Cementificazione selvaggia si va verso il disastro, bisogna cambiare rotta

L’ allarme nel Miranese per il continuo consumo del suolo

“Cementificazione selvaggia si va verso il disastro, bisogna cambiare rotta”

Opzione zero:“I Piani delle Acque comunali rimangono in buona parte solo sulla carta”.

Dagli ultimi dati Ispra oltre mezzo milione di persone (568.131) sono a rischio alluvioni in Veneto. Questo è il principale rischio idrogeologico soprattutto per il padovano e il veneziano. A legare questo rischio sempre più elevato, al cambiamento climatico anche nel Miranese, è l’associazione Opzione Zero.
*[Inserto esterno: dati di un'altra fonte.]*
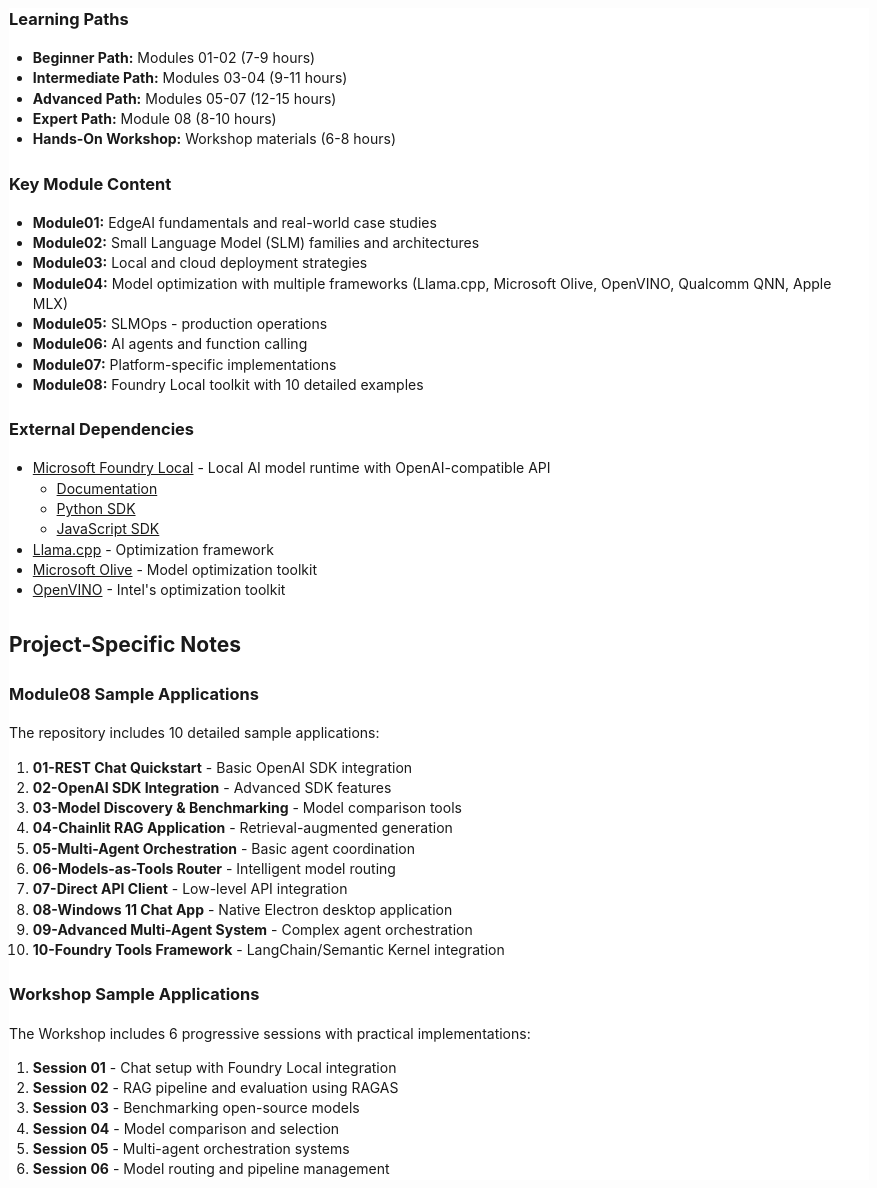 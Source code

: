 ### Learning Paths
- **Beginner Path:** Modules 01-02 (7-9 hours)
- **Intermediate Path:** Modules 03-04 (9-11 hours)
- **Advanced Path:** Modules 05-07 (12-15 hours)
- **Expert Path:** Module 08 (8-10 hours)
- **Hands-On Workshop:** Workshop materials (6-8 hours)

### Key Module Content
- **Module01:** EdgeAI fundamentals and real-world case studies
- **Module02:** Small Language Model (SLM) families and architectures
- **Module03:** Local and cloud deployment strategies
- **Module04:** Model optimization with multiple frameworks (Llama.cpp, Microsoft Olive, OpenVINO, Qualcomm QNN, Apple MLX)
- **Module05:** SLMOps - production operations
- **Module06:** AI agents and function calling
- **Module07:** Platform-specific implementations
- **Module08:** Foundry Local toolkit with 10 detailed examples

### External Dependencies
- [Microsoft Foundry Local](https://github.com/microsoft/Foundry-Local) - Local AI model runtime with OpenAI-compatible API
  - [Documentation](https://github.com/microsoft/Foundry-Local/blob/main/docs/README.md)
  - [Python SDK](https://github.com/microsoft/Foundry-Local/tree/main/sdk/python)
  - [JavaScript SDK](https://github.com/microsoft/Foundry-Local/tree/main/sdk/javascript)
- [Llama.cpp](https://github.com/ggml-org/llama.cpp) - Optimization framework
- [Microsoft Olive](https://microsoft.github.io/Olive/) - Model optimization toolkit
- [OpenVINO](https://docs.openvino.ai/) - Intel's optimization toolkit

## Project-Specific Notes

### Module08 Sample Applications

The repository includes 10 detailed sample applications:

1. **01-REST Chat Quickstart** - Basic OpenAI SDK integration
2. **02-OpenAI SDK Integration** - Advanced SDK features
3. **03-Model Discovery & Benchmarking** - Model comparison tools
4. **04-Chainlit RAG Application** - Retrieval-augmented generation
5. **05-Multi-Agent Orchestration** - Basic agent coordination
6. **06-Models-as-Tools Router** - Intelligent model routing
7. **07-Direct API Client** - Low-level API integration
8. **08-Windows 11 Chat App** - Native Electron desktop application
9. **09-Advanced Multi-Agent System** - Complex agent orchestration
10. **10-Foundry Tools Framework** - LangChain/Semantic Kernel integration

### Workshop Sample Applications

The Workshop includes 6 progressive sessions with practical implementations:

1. **Session 01** - Chat setup with Foundry Local integration
2. **Session 02** - RAG pipeline and evaluation using RAGAS
3. **Session 03** - Benchmarking open-source models
4. **Session 04** - Model comparison and selection
5. **Session 05** - Multi-agent orchestration systems
6. **Session 06** - Model routing and pipeline management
“Dai dati - spiega il referente Mattia Donadel - emerge che dagli anni Ottanta dello scorso secolo il continente europeo si è riscaldato a una velocità doppia rispetto alla media mondiale, diventando il continente a riscaldamento più rapido della Terra. L’Istituto nazionale Ispra segnala che il Veneto rimane la seconda regione più cementificata d’Italia con l’11,88% della superficie regionale consumata (891 gli ettari persi nel 2023). Del resto che continuino a spuntare palazzine o supermercati al posto di casette, o centri commerciali e poli logistici là dove prima c’erano campi, è sotto gli occhi di tutti anche nel Miranese”.

Il Comitato fa denunce precise. “Nel Miranese continuano ad incombere progetti - dice Donadel - di cemento e asfalto. I fatti dimostrano che in un territorio così compromesso, a fronte di precipitazioni sempre più abbondanti e intense, la vulnerabilità idraulica è una delle conseguenze più gravi e immediate. Si pensi anche alla cementificazione provocata dal Passante (che attraversa anche i comuni di Scorzè e Martellago) con contropartite in termini ambientali del tutto insufficienti. Le vasche di contenimento intorno alle nuove lottizzazioni sono solo una foglia di fico. Le reti per la raccolta delle acque nere e delle acque bianche sono sottodimensionate o assenti. I Piani delle Acque comunali rimangono in buona parte solo sulla carta. Non va meglio per i corsi d’acqua principali, dove gli interventi di messa in sicurezza degli argini sono insufficienti e discutibili. Spesso è stata rasa al suolo la vegetazione spondale per chilometri. Mentre invece opere importanti per la messa in sicurezza idraulica e per la gestione delle acque anche in tempi di siccità, continuano a rimanere lettera morta. Si sta facendo tutto il contrario di quello che si dovrebbe fare“.

Quali le soluzioni? “Gli amministratori degli enti locali potrebbero - conclude - cominciare a fare la loro parte: puntare sull’obiettivo consumo di suolo zero, privilegiando la riqualificazione del patrimonio abitativo esistente, destinare e reclamare più fondi per l’adeguamento delle reti fognarie e scolanti, investire sullo sviluppo e sulla gestione del “verde urbano”, sulla riforestazione massiccia del territorio e su una agricoltura a basso impatto; diventare promotori dello sviluppo delle fonti rinnovabili e delle comunità energetiche locali”.